▶ **SOURCE INFORMATION**:

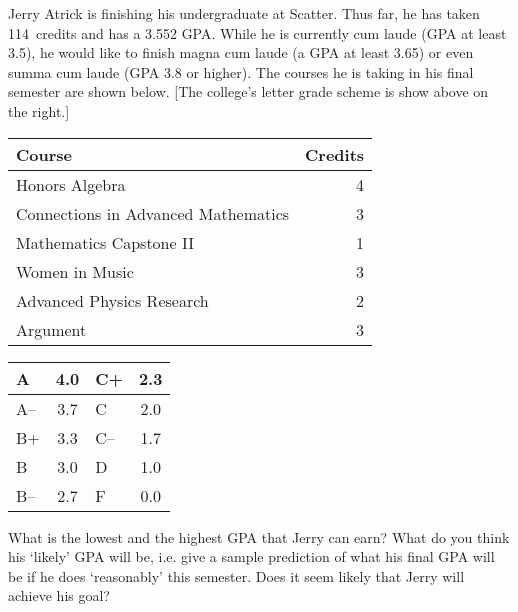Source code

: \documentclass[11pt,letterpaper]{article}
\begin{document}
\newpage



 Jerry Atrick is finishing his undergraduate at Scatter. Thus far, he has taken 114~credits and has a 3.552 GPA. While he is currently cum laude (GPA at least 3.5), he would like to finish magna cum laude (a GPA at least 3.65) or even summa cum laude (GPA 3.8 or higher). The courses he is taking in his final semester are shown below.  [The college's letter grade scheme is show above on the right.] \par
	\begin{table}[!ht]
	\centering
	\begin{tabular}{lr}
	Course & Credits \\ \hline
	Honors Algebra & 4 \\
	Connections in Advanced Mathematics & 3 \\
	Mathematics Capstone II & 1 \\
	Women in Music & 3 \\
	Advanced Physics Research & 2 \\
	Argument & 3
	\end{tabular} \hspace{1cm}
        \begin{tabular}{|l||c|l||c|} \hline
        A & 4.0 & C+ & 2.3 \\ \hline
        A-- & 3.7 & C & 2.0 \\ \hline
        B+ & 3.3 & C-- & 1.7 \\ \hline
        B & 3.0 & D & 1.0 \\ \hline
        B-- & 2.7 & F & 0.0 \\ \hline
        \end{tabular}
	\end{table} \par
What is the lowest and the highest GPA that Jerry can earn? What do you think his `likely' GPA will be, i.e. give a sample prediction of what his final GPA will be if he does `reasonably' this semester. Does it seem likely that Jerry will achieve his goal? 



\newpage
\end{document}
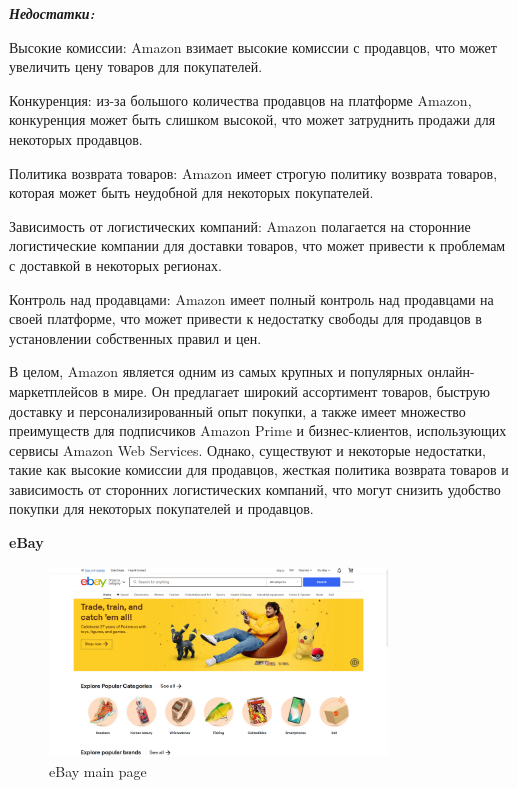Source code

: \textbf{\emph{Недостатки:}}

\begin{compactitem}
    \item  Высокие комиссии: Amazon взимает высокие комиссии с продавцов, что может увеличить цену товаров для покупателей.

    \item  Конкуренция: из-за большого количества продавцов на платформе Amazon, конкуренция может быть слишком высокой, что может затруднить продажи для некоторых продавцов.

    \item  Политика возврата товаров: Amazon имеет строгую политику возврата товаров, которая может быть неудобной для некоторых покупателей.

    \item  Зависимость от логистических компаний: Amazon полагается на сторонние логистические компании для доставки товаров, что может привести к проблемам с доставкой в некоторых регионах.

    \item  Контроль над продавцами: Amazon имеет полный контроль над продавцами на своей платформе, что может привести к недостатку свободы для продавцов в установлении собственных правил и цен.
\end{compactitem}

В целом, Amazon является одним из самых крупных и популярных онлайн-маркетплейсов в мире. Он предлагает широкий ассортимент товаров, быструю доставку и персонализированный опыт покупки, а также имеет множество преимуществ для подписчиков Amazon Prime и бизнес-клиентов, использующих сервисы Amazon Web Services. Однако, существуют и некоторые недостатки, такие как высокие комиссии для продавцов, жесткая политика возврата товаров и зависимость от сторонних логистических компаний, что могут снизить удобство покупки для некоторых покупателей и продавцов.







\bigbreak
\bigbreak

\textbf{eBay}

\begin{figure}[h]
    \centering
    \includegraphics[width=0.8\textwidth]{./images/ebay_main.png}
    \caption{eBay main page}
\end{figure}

* * *

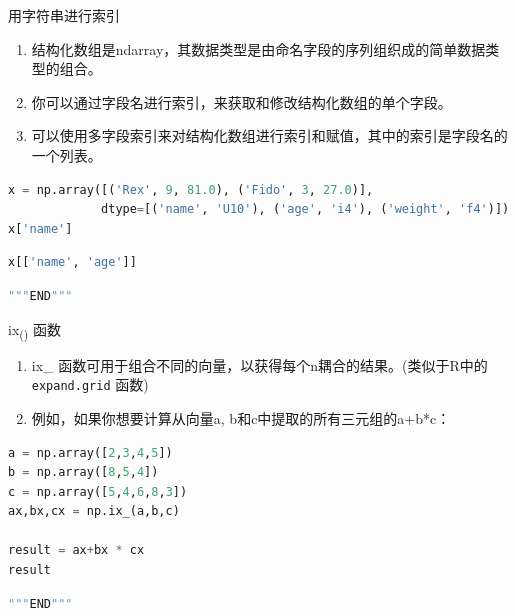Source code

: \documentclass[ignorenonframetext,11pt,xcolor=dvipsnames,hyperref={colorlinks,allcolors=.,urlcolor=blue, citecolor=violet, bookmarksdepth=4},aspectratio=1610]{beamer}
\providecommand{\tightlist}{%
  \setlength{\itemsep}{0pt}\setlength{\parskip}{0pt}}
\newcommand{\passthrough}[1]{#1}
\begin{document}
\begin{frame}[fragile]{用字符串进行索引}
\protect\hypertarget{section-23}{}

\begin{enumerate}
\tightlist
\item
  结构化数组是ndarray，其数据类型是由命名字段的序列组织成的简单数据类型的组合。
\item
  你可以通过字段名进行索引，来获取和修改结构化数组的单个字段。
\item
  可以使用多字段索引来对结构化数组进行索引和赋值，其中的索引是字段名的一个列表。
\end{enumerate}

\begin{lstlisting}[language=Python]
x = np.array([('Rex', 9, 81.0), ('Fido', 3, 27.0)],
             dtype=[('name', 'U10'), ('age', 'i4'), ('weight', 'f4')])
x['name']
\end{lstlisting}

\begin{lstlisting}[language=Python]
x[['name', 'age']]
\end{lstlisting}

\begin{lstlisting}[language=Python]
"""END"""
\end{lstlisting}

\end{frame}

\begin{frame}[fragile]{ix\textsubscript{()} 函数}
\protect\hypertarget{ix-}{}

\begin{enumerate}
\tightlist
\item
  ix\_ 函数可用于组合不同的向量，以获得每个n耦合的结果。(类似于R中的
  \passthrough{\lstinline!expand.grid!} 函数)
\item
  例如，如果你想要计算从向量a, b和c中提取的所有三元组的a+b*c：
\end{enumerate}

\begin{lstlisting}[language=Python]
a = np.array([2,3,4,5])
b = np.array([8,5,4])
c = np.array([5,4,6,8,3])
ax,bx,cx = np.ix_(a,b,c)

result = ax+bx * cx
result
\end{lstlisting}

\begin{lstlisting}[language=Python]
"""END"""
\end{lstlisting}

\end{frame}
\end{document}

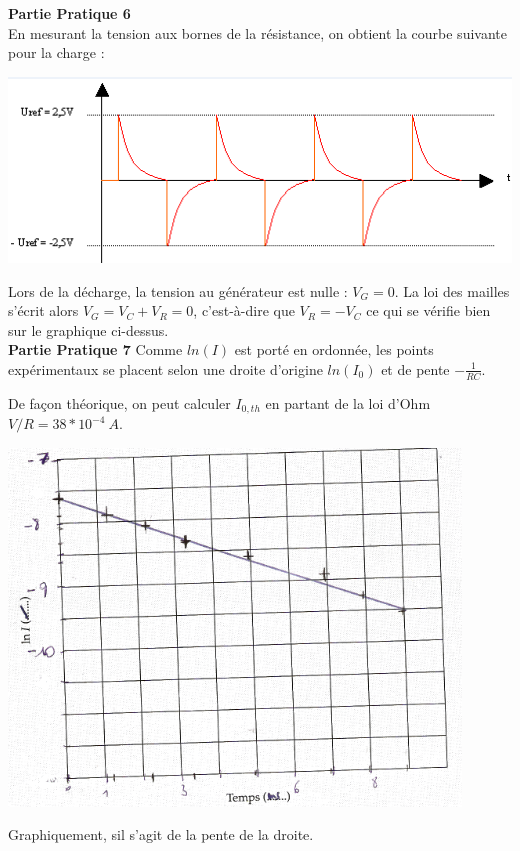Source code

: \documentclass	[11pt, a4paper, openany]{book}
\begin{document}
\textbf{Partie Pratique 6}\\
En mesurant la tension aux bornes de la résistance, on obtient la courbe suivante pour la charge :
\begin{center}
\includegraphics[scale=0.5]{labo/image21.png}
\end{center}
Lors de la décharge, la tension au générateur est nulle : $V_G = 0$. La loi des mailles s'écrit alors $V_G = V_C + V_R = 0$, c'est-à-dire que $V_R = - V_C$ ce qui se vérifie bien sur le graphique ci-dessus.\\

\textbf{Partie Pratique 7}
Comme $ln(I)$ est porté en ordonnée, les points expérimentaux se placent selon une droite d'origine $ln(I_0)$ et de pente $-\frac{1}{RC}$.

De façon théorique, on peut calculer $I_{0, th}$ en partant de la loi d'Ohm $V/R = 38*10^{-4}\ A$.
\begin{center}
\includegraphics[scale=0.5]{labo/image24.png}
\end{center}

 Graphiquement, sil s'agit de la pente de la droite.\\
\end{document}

▶ **BRIEF**:
Go through the records and count every line with the word "привести"; the answer is the number alone.

▶ **THE ANSWER**:
2